“In the mid 1990s I was raising money for the film about Bread and Puppet which I made with Tamar Schumann. I sent a request for funding to Pete. Practically in the return mail, he sent a check for $100, signed by both him and Toshi. He drew a little banjo next to his signature. I never had the heart to cash it and have it still.”
In it I’d weave the bravery
Of women giving birth
And in it I would weave the innocence
Of children of all the earth, children of all the earth
Pete played on songwriter Tom Pacheco’s album There was a Time. “About nine months later he called me up to sing and play on his Seeds III album,” says Pacheco. “What makes that evening and afternoon of the recording session really stand out was, it was the very day it came on television, breaking news of the Shock and Awe campaign in Iraq. Pete was doing a new version of “Bring ‘Em Home,” among other songs, and both of us walked out of the studio at Scott Petito’s and were watching the bombing in Baghdad. 70 percent of all Americans were in favor of that war at that time, and Pete looked at me and both of us were shattered.” Pete was going to have to pick up the hammer again.
“I was at his house the following October and Toshi came over with a huge basket of laundry and asked Pete if he would hang up the laundry and I gave him a hand, in his back yard where he had a clothesline. Pete lived on a mountain facing the Hudson River. So I’m hanging up laundry, he’s hanging up laundry, and I realize I’m hanging up Pete Seeger’s old long johns.
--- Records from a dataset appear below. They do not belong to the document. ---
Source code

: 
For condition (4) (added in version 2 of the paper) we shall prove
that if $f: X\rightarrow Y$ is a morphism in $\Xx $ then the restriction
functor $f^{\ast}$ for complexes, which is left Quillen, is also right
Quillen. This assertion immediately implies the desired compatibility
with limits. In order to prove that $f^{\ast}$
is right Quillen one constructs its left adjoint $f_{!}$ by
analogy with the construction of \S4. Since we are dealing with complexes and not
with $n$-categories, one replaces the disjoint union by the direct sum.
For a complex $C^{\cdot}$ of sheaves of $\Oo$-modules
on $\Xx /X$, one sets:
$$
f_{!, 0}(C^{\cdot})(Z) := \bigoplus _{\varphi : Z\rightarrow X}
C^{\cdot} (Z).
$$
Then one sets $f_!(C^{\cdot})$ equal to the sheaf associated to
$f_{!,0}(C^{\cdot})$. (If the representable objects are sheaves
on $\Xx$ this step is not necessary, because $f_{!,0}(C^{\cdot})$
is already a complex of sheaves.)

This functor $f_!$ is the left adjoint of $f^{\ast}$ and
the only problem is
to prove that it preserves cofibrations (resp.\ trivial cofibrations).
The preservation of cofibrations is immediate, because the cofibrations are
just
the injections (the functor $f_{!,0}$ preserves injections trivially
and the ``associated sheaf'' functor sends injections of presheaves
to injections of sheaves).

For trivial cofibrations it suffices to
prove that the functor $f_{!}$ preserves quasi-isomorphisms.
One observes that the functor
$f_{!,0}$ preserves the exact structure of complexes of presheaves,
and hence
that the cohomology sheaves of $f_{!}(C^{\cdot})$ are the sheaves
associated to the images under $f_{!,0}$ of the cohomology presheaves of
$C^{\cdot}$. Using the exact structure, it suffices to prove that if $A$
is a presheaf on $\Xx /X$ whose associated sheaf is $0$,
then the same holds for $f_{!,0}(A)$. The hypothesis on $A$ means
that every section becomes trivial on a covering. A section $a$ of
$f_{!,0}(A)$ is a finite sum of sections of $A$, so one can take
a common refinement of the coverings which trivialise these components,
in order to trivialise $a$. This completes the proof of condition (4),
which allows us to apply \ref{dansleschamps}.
We were talking politics and folk music, I’m asking him questions about Cisco Houston, who died about 1960. The wind was blowing and we’re just hanging up clothes. It was a precious moment in my life.”
Show my brothers and sisters my rainbow design
I would bind up this sorry world
With hand and my heart and mind
Hand and heart and mind
Woodstock banjo legend Bill Keith began studying the instrument from Seeger’s book, How To Play The 5-String Banjo, in 1957, “one of the early editions with the yellow cover,” he says. And though he knew Seeger well, from early Newport Folk Festivals and that they kept in touch, he says, “There was only one time when I had a chance to play music with him…at the Albany Airport. He was with his grandson Tao, andI was on my way to Detroit…So here I am walking through the security line and I notice two long neck banjos sticking up in the air. We got through security and ended up at the same gate for the same flight. Of course they gave him permission to carry his banjos on. Here we were at the gate and he whips out his banjo and Tao gives me his and we just played some.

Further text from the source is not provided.